So why has the film industry been in steady decline since the early eighties? Well, part of the reason is probably due to the odd circumstances that lead to a revitalization of film culture that coincided with both political and social upheavals in the sixties and seventies. For a while there, the “inmates” were running the asylum. And it was wonderful. A little out of control and, at times, misguided, but wonderful. But what should have been a springboard has now become a sad basis for comparison. No growth happens without risk and mistakes. None. And we’ve been growing less and less ever since.

Film critic A.O Scott in his recent article OPEN WIDE: SPOON-FED CINEMA in the New York Times commented on all the excuses used for the making and promoting of thoughtless films over thoughtful ones:

…those reliable axioms about the taste and expectations of the mass movie audience are not so much laws of nature as artifacts of corporate strategy. And the lessons derived from them conveniently serve to strengthen a status quo that increasingly marginalizes risk, originality and intelligence.

I grew up dreaming of making films at the studios. And why not? As a kid, the studios were still making films. Sure, they also had strong commercial interests, that’s always been a huge piece of the puzzle, but it seemed for a while there, smart sold. People were open to and seeking adult fare. But now it seems the studios are being run by folks who altogether missed that era and, none too bright themselves, believe their audience is even dumber.

I’ve watched some of the best films of our current generation, films that would have garnered awards and inspired lines around the block years ago, fade into obscurity and be publicly proclaimed, not just as financial failures, but artistic failures as well. Ang Lee’s masterful film LUST, CAUTION was all but ignored by legions of American critics and fans alike. Even after the commercial and critical success of BROKEBACK MOUNTAIN, this cinematic haven for smart, subtle, nuanced, adult filmmaking was pushed aside. Or Stanley Kubrick’s swan song EYES WIDE SHUT, a true cinematic undertaking tackling adult subject matter with more artistry than most of the films of its year put together, was battered senseless by film-ignorant critics and studio execs who declared it a failure  despite the fact that  it was Kubrick’s greatest financial success… So what happened? Have audiences just gotten dumber? Or does it just appear that way?

Well, in my experience working in this town called Hollywood, where people travel from far and wide to glimpse that magical sign on the hill, I’ve come to believe that many of the folks working in Hollywood at the studio level are among the most childish and spoiled I’ve ever had the displeasure of working beside. Not all, mind you, but certainly most. And they, like most children, think they know it all. They certainly think their audience is far dumber than they are. The studios are to film what Sarah Palin is to politics.

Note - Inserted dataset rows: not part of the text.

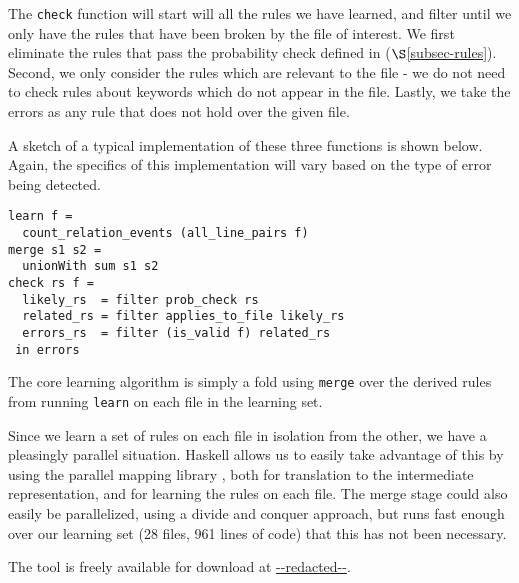 The \lstinline{check} function will start will all the rules we have learned, and filter until we only have the rules that have been broken by the file of interest.
We first eliminate the rules that pass the probability check defined in ($\S$\ref{subsec-rules}).
Second, we only consider the rules which are relevant to the file - we do not need to check rules about keywords which do not appear in the file.
Lastly, we take the errors as any rule that does not hold over the given file.

A sketch of a typical implementation of these three functions is shown below. Again, the specifics of this implementation will vary based on the type of error being detected. 

\begin{lstlisting}
learn f = 
  count_relation_events (all_line_pairs f)
merge s1 s2 = 
  unionWith sum s1 s2
check rs f = 
  likely_rs  = filter prob_check rs
  related_rs = filter applies_to_file likely_rs
  errors_rs  = filter (is_valid f) related_rs
 in errors
\end{lstlisting}

The core learning algorithm is simply a fold using \lstinline{merge} over the derived rules from running \lstinline{learn} on each file in the learning set.


Since we learn a set of rules on each file in isolation from the other, we have a pleasingly parallel situation.
Haskell allows us to easily take advantage of this by using the parallel
mapping library \cite{parallel}, both for translation to the intermediate representation, and for learning the rules on each file.
The merge stage could also easily be parallelized, using a divide and conquer approach, but \app runs fast enough over our learning set (28 files, 961 lines of code) that this has not been necessary.

The tool is freely available for download at \url{--redacted--}.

While directing my first feature THE PLAGUE, I had the unfortunate opportunity to work with a series of folks whose knowledge of film was pre-adolescent at best. They would throw around the occasional classic or foreign film title, usually something extremely obvious, like a movie version of a hit song, only in this case it was CASABLANCA or 8 1/2 or THE SEVENTH SEAL. Jorge Saralegui was one of these guys. Once an exec at Fox, this guy’s knowledge of film could be contained comfortably on the head of a pin. And yet he wielded the kind of power that would ultimately decide the fate of any film he oversaw. And this was a man who spoke few words of kindness about anyone he’d ever known and moved about with an open disdain for those around him. I’ve written previously about his nasty and endlessly negative comments about directors like John Woo and Jean-Pierre Jeunet, both of whom he’d worked with. And his list of credits is like a who’s who of artistic (and quite often commercial) failures. My film included. In working closely with this man, I got an insider’s view of how a film intended for adult audiences can be reduced to strained peaches on the end of a small spoon. And who is he trying to feed? Us. And there are those, like Saralegui, who will gladly eat from that spoon themselves. Just like there are those who will drink from the Sarah Palin well and proclaim “Yummy” afterwards.

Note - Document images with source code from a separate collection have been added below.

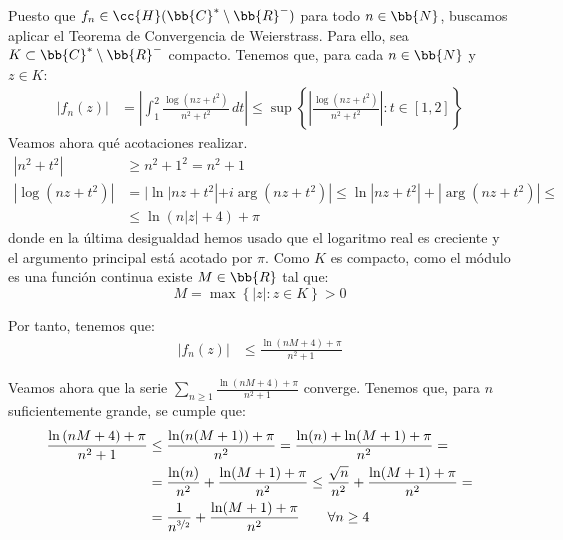 \documentclass[12pt]{article}
\begin{document}
\begin{ejercicio}[2.5 puntos]
\begin{enumerate}
            Puesto que $f_n\in \cc{H}(\bb{C}^* \setminus \bb{R}^-)$ para todo $n\in \bb{N}$, buscamos aplicar el Teorema de Convergencia de Weierstrass. Para ello, sea $K\subset \bb{C}^* \setminus \bb{R}^-$ compacto. Tenemos que, para cada $n\in \bb{N}$ y $z\in K$:
            \begin{align*}
                \left|f_n(z)\right| &= \left|\int_1^2 \frac{\log(nz + t^2)}{n^2 + t^2} \, dt\right| \leq \sup\left\{ \left|\frac{\log(nz + t^2)}{n^2 + t^2}\right| : t\in [1,2] \right\}
            \end{align*}
            Veamos ahora qué acotaciones realizar. 
            \begin{align*}
                |n^2 + t^2| &\geq n^2 + 1^2 = n^2 + 1 \\
                |\log(nz + t^2)| &= |\ln|nz + t^2| + i\arg(nz + t^2)| \leq \ln|nz + t^2| + |\arg(nz + t^2)|\leq\\&\leq  \ln\left(n|z| + 4\right) + \pi
            \end{align*}
            donde en la última desigualdad hemos usado que el logaritmo real es creciente y el argumento principal está acotado por $\pi$. Como $K$ es compacto, como el módulo es una función continua existe $M\in \bb{R}$ tal que:
            \begin{equation*}
                M=\max\left\{ |z| : z\in K \right\}>0
            \end{equation*}

            Por tanto, tenemos que:
            \begin{align*}
                \left|f_n(z)\right| &\leq \frac{\ln\left(nM + 4\right) + \pi}{n^2 + 1}
            \end{align*}

            Veamos ahora que la serie $\sum\limits_{n\geq 1} \frac{\ln\left(nM + 4\right) + \pi}{n^2 + 1}$ converge. Tenemos que, para $n$ suficientemente grande, se cumple que:
            \begin{align*}
                \frac{\ln\left(nM + 4\right) + \pi}{n^2 + 1} &\leq \frac{\ln(n(M+1)) + \pi}{n^2} = \frac{\ln(n) + \ln(M+1) + \pi}{n^2}
                =\\&= 
                \frac{\ln(n)}{n^2} + \frac{\ln(M+1) + \pi}{n^2}
                \leq \frac{\sqrt{n}}{n^2} + \frac{\ln(M+1) + \pi}{n^2}
                =\\&= \frac{1}{n^{\nicefrac{3}{2}}} + \frac{\ln(M+1) + \pi}{n^2}
                \qquad \forall n\geq 4
            \end{align*}
            

\end{enumerate}
\end{ejercicio}
\end{document}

But Saralegui is just one of thousands of men and women projecting their ignorance into the mouths of babes eager to consume whatever mindless drivel they are handed. Even if the original intent of the creative filmmakers behind those films were grander and more daring than the final products ultimately revealed. Just look at the glut of quality studio films out there now. Sure, it’s summer, the time of “escapist” cinema, but even before summer hit, the best films were already being coined failures while the most mindless of the batch were being lauded as successes. And if you repeat the mantra that any film that isn’t a total financial blockbuster opening weekend is a “failure” while the artistically devoid TRANSFORMERS is a success, many people will listen. Just like when we tell people that Obama isn’t really an American.

A.O. Scott again:

Commercial success may represent the public’s embrace of a piece of creative work, or it may just represent the vindication of a marketing strategy. In bottom-line terms, this is a distinction without a difference. A movie that people will go and see, almost as if they had no choice, is a safer business proposition than one they may have to bother thinking about. In this respect “Transformers: Revenge of the Fallen” is exemplary. It brilliantly stymies reflection, thwarts argument, arrests intelligent response. The most interesting thing about the movie — apart from Megan Fox’s outfits, I suppose — is that it has made nearly $400 million domestically.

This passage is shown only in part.